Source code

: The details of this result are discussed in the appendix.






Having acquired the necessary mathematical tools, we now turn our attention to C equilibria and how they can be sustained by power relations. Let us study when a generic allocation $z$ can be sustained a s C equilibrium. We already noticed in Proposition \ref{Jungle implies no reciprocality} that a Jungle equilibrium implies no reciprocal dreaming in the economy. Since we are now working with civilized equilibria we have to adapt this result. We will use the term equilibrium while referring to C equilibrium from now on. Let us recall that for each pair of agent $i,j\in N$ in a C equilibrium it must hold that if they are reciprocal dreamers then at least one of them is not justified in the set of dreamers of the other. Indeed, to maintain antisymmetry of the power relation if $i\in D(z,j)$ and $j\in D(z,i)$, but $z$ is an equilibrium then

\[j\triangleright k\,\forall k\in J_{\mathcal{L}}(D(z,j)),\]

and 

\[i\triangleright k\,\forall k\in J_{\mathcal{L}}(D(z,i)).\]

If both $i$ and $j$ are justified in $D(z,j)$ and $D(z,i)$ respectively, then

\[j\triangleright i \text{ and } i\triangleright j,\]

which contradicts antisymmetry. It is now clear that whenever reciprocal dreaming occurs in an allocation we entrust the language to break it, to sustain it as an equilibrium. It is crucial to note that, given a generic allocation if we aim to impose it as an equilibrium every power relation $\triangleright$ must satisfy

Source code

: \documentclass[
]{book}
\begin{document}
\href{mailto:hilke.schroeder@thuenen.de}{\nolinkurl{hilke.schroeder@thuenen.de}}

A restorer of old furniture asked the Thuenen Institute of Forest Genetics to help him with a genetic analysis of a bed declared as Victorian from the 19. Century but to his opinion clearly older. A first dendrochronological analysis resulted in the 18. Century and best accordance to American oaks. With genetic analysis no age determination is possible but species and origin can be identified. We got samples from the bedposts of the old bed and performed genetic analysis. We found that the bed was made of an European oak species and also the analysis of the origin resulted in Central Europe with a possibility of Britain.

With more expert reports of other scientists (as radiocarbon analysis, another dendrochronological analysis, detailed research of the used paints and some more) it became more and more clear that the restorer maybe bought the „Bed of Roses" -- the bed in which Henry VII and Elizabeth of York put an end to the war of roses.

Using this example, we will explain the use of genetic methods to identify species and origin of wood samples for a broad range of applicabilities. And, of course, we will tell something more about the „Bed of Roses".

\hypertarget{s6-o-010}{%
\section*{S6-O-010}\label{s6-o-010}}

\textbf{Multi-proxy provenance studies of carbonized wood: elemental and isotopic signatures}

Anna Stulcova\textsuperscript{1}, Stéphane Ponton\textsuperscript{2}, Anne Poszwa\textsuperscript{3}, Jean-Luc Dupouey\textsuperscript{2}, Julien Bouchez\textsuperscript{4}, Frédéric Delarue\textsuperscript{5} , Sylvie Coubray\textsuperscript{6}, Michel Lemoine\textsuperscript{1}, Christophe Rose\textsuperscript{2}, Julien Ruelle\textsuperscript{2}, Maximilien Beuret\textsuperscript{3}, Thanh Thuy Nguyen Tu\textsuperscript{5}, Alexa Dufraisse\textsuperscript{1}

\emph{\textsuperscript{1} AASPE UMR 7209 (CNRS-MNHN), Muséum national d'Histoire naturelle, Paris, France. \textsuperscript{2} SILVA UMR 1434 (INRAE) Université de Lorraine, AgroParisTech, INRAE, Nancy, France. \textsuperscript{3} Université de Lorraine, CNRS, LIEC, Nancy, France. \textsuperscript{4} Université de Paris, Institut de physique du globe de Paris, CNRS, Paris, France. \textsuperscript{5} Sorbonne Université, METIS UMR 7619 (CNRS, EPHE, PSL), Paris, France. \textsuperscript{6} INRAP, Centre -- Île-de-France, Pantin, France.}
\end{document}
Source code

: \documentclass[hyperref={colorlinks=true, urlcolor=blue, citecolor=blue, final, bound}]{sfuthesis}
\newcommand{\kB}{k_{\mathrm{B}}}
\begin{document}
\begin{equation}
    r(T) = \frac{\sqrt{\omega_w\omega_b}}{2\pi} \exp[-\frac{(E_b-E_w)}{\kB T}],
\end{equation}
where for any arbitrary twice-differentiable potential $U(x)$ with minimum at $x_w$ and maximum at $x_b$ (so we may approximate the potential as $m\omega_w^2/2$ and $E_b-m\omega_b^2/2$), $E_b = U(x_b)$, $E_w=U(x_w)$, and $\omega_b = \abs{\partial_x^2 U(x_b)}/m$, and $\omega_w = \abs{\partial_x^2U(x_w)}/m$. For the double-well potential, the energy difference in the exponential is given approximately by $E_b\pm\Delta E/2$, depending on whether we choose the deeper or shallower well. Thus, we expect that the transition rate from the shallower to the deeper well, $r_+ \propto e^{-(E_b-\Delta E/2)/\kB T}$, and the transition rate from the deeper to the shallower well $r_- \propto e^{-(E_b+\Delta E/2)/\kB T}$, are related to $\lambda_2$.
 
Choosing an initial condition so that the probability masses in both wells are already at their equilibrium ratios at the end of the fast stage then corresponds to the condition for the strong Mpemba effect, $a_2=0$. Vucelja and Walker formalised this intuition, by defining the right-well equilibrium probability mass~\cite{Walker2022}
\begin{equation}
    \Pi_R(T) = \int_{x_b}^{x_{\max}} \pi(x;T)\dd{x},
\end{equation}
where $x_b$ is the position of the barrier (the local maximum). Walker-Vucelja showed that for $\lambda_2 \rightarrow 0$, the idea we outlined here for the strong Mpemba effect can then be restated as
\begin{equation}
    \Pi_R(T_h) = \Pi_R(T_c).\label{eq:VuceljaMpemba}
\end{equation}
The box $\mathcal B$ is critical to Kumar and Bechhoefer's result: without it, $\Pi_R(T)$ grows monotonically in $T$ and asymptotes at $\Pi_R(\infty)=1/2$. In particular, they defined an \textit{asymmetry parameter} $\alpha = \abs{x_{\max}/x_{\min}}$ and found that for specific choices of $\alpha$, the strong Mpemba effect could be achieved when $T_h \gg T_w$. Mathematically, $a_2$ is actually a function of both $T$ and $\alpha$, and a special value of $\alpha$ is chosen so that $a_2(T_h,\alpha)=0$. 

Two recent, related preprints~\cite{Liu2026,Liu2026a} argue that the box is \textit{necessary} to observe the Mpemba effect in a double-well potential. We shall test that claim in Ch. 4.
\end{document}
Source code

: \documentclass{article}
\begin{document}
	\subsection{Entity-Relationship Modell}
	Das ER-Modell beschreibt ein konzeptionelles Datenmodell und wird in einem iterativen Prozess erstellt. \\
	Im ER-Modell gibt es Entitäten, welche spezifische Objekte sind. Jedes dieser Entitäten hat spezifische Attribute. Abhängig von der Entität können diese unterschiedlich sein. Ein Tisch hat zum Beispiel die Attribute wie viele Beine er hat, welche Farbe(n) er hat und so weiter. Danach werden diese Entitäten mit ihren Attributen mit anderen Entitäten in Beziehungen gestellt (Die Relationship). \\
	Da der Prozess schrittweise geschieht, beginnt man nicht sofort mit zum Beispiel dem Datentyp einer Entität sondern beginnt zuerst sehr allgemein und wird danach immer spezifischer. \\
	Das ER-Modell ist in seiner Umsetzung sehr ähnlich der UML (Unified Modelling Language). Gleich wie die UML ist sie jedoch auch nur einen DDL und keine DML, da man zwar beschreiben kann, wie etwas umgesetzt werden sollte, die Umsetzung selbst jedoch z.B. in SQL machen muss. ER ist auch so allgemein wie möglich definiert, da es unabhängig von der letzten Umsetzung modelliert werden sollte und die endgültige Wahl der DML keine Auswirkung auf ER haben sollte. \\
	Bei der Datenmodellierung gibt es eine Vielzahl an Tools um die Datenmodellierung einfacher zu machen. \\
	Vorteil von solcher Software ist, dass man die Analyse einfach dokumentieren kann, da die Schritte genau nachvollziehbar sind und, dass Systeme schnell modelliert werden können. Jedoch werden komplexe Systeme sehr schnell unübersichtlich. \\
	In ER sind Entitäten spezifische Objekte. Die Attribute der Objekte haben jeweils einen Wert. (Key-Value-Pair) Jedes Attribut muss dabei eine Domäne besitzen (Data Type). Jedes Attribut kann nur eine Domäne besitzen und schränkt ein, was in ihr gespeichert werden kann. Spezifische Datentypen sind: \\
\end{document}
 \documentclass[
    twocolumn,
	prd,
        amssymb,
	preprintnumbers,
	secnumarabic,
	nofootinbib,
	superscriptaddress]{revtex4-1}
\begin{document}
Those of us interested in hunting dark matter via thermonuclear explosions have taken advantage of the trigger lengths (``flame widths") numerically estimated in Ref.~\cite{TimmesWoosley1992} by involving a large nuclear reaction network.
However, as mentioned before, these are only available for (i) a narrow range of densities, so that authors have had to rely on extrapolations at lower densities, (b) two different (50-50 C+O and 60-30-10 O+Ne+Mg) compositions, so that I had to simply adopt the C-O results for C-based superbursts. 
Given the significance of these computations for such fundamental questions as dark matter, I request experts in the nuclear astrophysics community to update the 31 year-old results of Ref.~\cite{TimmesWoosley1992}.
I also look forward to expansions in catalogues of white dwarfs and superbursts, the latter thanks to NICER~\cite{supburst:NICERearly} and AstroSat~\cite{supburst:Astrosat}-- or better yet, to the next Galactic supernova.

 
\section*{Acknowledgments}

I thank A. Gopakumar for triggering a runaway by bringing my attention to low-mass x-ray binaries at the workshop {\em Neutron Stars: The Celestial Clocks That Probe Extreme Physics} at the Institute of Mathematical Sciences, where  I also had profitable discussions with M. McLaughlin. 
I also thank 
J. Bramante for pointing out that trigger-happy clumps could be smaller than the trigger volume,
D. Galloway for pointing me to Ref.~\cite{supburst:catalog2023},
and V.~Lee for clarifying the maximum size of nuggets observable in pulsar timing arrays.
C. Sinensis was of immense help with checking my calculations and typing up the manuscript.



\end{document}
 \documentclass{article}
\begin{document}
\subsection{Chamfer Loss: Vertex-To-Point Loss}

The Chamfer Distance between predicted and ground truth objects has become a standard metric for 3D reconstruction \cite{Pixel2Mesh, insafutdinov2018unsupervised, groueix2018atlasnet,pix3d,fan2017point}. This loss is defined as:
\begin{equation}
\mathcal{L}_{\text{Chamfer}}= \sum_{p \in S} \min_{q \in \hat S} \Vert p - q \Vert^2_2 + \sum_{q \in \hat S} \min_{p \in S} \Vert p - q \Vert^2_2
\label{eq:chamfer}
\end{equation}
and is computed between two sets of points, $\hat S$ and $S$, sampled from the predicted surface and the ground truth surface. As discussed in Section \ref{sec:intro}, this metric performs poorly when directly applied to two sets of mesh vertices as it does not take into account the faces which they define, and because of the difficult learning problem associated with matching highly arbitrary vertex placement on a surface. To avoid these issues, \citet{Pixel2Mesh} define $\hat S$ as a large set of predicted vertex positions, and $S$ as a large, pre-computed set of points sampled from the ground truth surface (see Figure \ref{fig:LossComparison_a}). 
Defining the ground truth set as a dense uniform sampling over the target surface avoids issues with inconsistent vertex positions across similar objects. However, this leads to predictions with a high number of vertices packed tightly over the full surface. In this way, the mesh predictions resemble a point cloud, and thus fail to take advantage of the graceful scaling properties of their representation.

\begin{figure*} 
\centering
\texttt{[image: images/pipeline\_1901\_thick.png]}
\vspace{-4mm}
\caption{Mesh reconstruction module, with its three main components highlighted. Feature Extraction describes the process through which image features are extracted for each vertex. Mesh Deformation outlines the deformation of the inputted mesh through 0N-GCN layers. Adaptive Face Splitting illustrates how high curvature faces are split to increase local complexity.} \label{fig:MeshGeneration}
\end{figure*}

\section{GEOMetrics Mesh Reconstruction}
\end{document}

**PROBLEM REQUIREMENTS**: As the answer, set down only the lines from the data above between the one holding "Bei der Datenmodellierung" and the one holding "Given the significance", inclusive, exactly as they read.

**ANSWER BOX**:
	Bei der Datenmodellierung gibt es eine Vielzahl an Tools um die Datenmodellierung einfacher zu machen. \\
	Vorteil von solcher Software ist, dass man die Analyse einfach dokumentieren kann, da die Schritte genau nachvollziehbar sind und, dass Systeme schnell modelliert werden können. Jedoch werden komplexe Systeme sehr schnell unübersichtlich. \\
	In ER sind Entitäten spezifische Objekte. Die Attribute der Objekte haben jeweils einen Wert. (Key-Value-Pair) Jedes Attribut muss dabei eine Domäne besitzen (Data Type). Jedes Attribut kann nur eine Domäne besitzen und schränkt ein, was in ihr gespeichert werden kann. Spezifische Datentypen sind: \\
\end{document}
 \documentclass[
    twocolumn,
	prd,
        amssymb,
	preprintnumbers,
	secnumarabic,
	nofootinbib,
	superscriptaddress]{revtex4-1}
\begin{document}
Those of us interested in hunting dark matter via thermonuclear explosions have taken advantage of the trigger lengths (``flame widths") numerically estimated in Ref.~\cite{TimmesWoosley1992} by involving a large nuclear reaction network.
However, as mentioned before, these are only available for (i) a narrow range of densities, so that authors have had to rely on extrapolations at lower densities, (b) two different (50-50 C+O and 60-30-10 O+Ne+Mg) compositions, so that I had to simply adopt the C-O results for C-based superbursts. 
Given the significance of these computations for such fundamental questions as dark matter, I request experts in the nuclear astrophysics community to update the 31 year-old results of Ref.~\cite{TimmesWoosley1992}.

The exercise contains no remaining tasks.